Which lines in the material below contain the word "gauge"? Copy each of them.
Start of Data excerpts
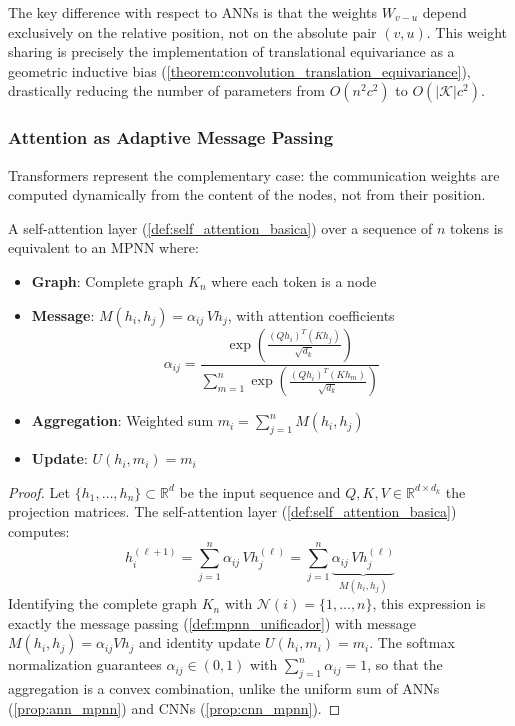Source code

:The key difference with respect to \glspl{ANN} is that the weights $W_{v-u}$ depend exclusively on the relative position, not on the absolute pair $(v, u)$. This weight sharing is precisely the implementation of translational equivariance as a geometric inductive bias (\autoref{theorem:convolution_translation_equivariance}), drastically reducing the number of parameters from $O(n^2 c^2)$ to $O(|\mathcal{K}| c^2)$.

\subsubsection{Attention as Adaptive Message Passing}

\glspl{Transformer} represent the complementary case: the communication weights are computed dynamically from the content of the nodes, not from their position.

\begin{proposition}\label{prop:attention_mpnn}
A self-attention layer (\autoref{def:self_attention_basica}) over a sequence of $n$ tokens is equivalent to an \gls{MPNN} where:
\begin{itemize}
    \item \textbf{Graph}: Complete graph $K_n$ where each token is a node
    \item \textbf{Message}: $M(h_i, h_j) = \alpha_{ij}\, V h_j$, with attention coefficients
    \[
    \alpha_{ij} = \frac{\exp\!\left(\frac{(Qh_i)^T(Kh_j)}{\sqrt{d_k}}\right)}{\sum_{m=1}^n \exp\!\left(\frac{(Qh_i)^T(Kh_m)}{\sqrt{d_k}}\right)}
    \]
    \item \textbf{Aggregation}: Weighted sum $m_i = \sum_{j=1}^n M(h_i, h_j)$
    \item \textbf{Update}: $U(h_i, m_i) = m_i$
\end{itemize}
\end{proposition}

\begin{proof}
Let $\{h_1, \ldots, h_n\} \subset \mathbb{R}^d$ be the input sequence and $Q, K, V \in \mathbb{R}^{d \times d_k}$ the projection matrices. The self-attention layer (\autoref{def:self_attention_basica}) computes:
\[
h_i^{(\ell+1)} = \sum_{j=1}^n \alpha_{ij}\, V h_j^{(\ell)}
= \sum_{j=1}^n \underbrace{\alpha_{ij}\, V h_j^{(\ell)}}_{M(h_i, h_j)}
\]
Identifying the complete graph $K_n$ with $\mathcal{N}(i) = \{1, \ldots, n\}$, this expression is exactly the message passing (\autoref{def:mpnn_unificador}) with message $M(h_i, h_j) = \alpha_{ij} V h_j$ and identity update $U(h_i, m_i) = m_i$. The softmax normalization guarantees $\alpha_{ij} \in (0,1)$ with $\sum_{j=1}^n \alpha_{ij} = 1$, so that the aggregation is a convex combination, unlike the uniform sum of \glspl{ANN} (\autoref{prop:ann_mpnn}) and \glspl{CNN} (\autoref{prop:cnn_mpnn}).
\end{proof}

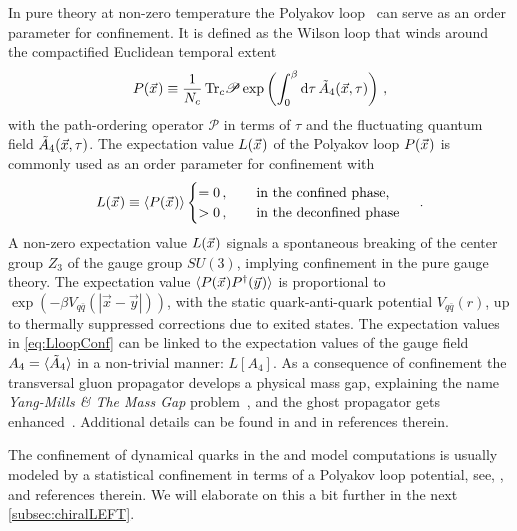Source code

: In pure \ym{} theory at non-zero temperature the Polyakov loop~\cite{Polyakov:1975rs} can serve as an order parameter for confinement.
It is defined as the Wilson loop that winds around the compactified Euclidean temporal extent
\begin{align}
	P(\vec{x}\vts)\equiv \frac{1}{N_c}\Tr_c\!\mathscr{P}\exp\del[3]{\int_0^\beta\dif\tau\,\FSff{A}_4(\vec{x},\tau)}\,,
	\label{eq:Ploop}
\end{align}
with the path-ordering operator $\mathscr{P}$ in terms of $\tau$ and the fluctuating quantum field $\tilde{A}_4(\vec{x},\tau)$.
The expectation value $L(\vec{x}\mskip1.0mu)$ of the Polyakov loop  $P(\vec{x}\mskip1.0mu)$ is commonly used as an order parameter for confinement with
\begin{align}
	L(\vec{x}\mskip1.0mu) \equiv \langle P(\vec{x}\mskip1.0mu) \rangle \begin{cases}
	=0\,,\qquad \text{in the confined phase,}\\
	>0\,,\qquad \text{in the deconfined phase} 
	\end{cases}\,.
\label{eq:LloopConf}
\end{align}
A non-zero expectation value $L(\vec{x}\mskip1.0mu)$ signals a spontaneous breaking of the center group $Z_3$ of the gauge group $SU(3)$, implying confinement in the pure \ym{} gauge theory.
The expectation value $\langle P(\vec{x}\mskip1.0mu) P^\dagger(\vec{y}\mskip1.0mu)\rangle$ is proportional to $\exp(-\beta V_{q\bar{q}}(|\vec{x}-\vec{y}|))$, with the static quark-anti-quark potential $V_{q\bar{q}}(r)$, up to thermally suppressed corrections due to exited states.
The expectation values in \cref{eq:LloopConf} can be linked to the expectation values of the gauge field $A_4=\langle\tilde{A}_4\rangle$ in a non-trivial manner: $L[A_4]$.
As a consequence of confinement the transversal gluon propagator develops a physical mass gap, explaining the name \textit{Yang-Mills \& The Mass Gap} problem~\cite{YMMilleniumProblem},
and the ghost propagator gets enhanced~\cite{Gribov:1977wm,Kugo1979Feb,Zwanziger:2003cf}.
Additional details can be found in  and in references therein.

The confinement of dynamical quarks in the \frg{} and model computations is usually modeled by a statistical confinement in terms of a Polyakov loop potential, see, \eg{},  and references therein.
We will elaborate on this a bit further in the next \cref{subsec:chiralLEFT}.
End of Data excerpts
Start of Data excerpts
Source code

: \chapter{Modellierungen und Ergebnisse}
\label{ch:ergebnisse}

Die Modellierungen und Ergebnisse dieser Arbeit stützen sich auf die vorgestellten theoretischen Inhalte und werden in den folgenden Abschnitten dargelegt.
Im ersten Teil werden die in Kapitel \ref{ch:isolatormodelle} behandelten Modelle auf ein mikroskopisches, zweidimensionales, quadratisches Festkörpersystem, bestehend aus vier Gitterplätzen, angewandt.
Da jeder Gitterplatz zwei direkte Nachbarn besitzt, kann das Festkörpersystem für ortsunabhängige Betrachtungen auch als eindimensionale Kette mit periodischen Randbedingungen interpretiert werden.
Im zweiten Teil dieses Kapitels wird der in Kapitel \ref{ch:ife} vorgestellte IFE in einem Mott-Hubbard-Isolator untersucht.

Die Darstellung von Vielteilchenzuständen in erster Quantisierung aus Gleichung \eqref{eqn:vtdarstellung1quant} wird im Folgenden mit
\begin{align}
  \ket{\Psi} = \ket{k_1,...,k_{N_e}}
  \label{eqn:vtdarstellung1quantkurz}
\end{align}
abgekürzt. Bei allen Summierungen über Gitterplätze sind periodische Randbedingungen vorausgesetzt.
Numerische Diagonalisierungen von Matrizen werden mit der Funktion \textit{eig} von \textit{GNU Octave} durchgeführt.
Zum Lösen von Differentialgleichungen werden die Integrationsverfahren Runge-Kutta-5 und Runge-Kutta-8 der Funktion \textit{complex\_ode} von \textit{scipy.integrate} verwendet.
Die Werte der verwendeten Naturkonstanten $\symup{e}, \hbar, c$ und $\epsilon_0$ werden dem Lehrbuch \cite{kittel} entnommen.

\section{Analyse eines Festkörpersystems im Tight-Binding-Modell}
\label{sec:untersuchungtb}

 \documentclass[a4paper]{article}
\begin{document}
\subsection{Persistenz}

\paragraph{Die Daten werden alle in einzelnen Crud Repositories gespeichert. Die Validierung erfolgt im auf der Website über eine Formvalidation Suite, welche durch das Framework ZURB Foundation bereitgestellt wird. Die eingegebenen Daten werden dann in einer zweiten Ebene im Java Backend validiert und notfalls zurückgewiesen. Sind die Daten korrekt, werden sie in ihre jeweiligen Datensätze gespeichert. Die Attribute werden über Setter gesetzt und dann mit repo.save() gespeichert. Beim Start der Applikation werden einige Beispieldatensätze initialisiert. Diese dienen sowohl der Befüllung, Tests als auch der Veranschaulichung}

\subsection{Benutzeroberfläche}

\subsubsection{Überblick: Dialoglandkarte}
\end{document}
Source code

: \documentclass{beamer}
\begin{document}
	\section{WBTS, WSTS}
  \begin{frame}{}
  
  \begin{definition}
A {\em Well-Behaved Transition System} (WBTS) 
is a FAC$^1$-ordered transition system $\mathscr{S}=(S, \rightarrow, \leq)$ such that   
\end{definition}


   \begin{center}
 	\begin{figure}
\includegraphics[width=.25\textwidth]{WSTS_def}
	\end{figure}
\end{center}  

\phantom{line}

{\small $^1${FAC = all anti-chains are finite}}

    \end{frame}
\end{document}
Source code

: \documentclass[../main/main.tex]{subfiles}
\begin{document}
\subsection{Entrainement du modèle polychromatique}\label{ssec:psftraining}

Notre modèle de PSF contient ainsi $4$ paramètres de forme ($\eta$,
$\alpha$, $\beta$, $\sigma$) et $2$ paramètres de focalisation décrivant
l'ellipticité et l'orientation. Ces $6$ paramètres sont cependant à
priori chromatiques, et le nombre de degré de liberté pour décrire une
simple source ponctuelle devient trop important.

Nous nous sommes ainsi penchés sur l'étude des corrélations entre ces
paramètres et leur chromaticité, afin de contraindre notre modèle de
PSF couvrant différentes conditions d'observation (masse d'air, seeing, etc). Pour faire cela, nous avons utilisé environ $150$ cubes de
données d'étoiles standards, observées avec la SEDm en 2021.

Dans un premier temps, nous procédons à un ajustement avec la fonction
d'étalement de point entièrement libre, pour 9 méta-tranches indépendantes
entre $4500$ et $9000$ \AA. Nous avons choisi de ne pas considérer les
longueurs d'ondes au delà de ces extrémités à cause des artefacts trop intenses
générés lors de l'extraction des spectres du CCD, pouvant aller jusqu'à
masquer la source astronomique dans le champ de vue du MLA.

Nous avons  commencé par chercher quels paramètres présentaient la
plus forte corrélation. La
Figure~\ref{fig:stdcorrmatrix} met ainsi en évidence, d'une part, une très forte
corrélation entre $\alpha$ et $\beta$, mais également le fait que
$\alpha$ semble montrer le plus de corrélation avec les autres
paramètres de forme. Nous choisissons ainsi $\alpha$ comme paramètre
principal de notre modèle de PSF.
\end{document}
End of Data excerpts
Start of Data excerpts
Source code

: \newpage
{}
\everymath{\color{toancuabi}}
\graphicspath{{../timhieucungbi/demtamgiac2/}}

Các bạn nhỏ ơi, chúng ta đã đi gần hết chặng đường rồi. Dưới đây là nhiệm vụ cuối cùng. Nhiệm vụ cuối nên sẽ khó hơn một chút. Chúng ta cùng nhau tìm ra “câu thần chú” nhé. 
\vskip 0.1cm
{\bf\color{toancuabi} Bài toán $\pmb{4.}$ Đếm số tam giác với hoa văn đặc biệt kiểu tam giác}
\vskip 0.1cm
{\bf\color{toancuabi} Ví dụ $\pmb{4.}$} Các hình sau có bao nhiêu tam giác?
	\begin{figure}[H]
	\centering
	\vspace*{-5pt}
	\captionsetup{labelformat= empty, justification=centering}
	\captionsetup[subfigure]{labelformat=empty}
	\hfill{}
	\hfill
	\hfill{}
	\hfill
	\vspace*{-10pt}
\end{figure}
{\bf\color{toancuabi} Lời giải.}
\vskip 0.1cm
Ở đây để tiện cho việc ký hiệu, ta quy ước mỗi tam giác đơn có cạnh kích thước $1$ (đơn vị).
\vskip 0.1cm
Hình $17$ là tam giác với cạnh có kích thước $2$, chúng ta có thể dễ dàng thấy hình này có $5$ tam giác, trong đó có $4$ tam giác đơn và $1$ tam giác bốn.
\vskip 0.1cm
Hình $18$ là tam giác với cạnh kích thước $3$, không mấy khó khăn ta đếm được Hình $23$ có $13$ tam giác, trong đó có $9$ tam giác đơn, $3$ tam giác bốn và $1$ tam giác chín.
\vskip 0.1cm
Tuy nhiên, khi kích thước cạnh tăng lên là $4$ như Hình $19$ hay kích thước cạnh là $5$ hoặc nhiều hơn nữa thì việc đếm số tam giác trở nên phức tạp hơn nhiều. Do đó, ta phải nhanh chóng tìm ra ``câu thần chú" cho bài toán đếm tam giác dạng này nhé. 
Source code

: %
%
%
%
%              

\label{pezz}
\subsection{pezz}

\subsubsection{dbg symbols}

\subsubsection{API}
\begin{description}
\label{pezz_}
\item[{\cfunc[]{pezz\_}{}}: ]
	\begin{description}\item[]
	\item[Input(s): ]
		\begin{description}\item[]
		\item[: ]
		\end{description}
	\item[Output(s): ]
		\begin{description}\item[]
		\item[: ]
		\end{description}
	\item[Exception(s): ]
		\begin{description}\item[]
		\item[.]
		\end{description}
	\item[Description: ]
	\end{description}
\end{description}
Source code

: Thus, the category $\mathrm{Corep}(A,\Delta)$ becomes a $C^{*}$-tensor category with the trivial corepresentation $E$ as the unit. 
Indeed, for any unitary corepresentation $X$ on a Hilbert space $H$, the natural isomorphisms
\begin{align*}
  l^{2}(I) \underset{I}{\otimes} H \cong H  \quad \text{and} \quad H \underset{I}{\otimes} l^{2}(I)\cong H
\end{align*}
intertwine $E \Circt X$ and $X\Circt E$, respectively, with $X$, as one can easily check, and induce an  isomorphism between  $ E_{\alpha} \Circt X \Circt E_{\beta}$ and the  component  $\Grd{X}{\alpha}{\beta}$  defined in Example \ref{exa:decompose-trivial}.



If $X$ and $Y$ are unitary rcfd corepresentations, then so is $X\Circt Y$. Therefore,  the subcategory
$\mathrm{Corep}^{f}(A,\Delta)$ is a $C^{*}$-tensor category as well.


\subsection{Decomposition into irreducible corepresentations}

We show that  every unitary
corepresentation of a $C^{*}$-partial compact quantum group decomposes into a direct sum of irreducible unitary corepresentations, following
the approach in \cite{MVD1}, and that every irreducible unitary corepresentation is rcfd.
End of Data excerpts
• [Solution]
A non-zero expectation value $L(\vec{x}\mskip1.0mu)$ signals a spontaneous breaking of the center group $Z_3$ of the gauge group $SU(3)$, implying confinement in the pure \ym{} gauge theory.
The expectation values in \cref{eq:LloopConf} can be linked to the expectation values of the gauge field $A_4=\langle\tilde{A}_4\rangle$ in a non-trivial manner: $L[A_4]$.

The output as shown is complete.